On our side, previously we had this line:
0x0000000000110c70 <+208>: scbnds c0, c0, #0x10
so the capability in c0 is bound to be 16 also.
And at a certain earlier point c1 was also bound to be 16 in a similar way. (Unless it's indirectly changed since)
So on their side, they've got c0 and c1 running into each other, and we have as well.
(We ended up with c0 and c2 having the same bounds addresses but that doesn't seem to be a cause here)
---
On baseline (my local machine) it won't compile.
So use bencher 14 as baseline.
It's clear what happened above, it had a capability in w1 which it passed to the function and CHERI was having none of it.
The full objdump (gdb didn't have any debug info, and I'm not going to re-try) is in objdump_from_buffer-overflow-stack-baseline.txt and the relevant lines are here:
// load effective address -32 of the local variable (buf?) to the return value
11e2: 48 8d 45 e0 lea -0x20(%rbp),%rax
// write 16 to low 32-bits of the 2nd argument
11e6: be 10 00 00 00 mov $0x10,%esi
// write the return value to the first argument
11eb: 48 89 c7 mov %rax,%rdi
// here's where the crime occurs
11ee: e8 52 ff ff ff callq 1145 <write_buf>
// move the 1-byte local variable value to the 4-byte low 32-bits of the return value
11f3: 0f b6 45 f0 movzbl -0x10(%rbp),%eax
// copy 1-byte low byte of return value,
// and sign-extend into 4-byte low 32-bits of the return value
11f7: 0f be c0 movsbl %al,%eax
I have a bit of a hard time following this but it's clear that it just swanned ahead with it whereas CHERI put a stop to it on the equivalent of this line:
// move the 1-byte local variable value to the 4-byte low 32-bits of the return value
11f3: 0f b6 45 f0 movzbl -0x10(%rbp),%eax
The point here being, according to the course materials, that in the vanilla version we have the ADDRESS of buf on the stack, and in the CHERI version we have a CAPABILITY
and it's in
0x0000000000110c70 <+208>: scbnds c0, c0, #0x10
that the CHERI version enforces the size of c0.

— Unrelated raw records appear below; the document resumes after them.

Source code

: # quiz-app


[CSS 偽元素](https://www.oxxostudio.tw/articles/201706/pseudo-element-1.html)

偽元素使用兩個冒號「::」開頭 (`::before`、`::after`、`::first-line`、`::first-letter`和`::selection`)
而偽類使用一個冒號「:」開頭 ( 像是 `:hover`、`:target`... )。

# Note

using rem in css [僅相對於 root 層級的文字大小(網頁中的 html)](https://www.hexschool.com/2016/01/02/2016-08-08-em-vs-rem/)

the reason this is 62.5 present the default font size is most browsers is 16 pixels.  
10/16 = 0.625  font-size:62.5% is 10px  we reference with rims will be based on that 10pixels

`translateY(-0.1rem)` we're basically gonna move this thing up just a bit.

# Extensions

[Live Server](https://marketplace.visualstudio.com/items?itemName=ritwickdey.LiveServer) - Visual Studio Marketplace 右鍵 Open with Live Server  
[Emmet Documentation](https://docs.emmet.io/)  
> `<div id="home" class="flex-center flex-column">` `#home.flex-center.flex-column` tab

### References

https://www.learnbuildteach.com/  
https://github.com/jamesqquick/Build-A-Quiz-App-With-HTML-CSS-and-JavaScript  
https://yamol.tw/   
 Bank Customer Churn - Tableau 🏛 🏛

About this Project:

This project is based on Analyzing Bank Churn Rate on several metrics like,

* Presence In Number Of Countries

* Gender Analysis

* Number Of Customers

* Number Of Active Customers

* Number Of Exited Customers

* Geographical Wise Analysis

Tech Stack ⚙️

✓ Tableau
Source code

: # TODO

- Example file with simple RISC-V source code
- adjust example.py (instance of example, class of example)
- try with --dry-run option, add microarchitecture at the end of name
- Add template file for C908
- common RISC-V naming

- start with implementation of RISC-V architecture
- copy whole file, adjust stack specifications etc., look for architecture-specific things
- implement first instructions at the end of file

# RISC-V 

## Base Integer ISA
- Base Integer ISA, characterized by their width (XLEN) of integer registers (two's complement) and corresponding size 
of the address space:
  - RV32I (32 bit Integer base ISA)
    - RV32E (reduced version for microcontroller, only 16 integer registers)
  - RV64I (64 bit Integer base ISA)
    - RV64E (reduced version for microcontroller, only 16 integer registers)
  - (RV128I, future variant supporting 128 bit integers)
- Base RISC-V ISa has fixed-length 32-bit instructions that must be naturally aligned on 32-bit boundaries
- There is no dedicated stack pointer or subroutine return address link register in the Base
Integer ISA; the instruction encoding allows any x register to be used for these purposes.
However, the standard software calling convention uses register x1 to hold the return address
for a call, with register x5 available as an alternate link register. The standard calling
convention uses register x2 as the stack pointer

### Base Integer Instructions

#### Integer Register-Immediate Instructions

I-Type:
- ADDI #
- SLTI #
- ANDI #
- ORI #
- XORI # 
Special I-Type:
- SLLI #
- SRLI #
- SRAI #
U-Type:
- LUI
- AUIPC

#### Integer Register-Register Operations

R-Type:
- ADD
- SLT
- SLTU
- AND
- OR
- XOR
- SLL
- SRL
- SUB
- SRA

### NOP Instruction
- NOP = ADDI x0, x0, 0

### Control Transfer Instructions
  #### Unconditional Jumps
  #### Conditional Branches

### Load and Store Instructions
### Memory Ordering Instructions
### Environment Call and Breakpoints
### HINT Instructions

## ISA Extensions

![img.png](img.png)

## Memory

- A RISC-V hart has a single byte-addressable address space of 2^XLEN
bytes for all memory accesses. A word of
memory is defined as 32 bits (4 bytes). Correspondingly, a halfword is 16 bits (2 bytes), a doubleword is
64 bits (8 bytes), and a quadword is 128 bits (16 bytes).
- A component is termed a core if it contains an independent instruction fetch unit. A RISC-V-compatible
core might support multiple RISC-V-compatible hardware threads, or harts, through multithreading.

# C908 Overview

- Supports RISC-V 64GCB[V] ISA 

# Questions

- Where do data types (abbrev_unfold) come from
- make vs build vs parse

The course materials also emphasize that in both versions, write_buf stores without bounds checking. In the CHERI version output by gdb, I haven't got the write_buf section because it only output main and I'm not going to re-dump it. But in the baseline one, I have:
1159: 48 01 d0 add %rdx,%rax
115c: c6 00 62 movb $0x62,(%rax)
So yeah anyway I get it, more or less.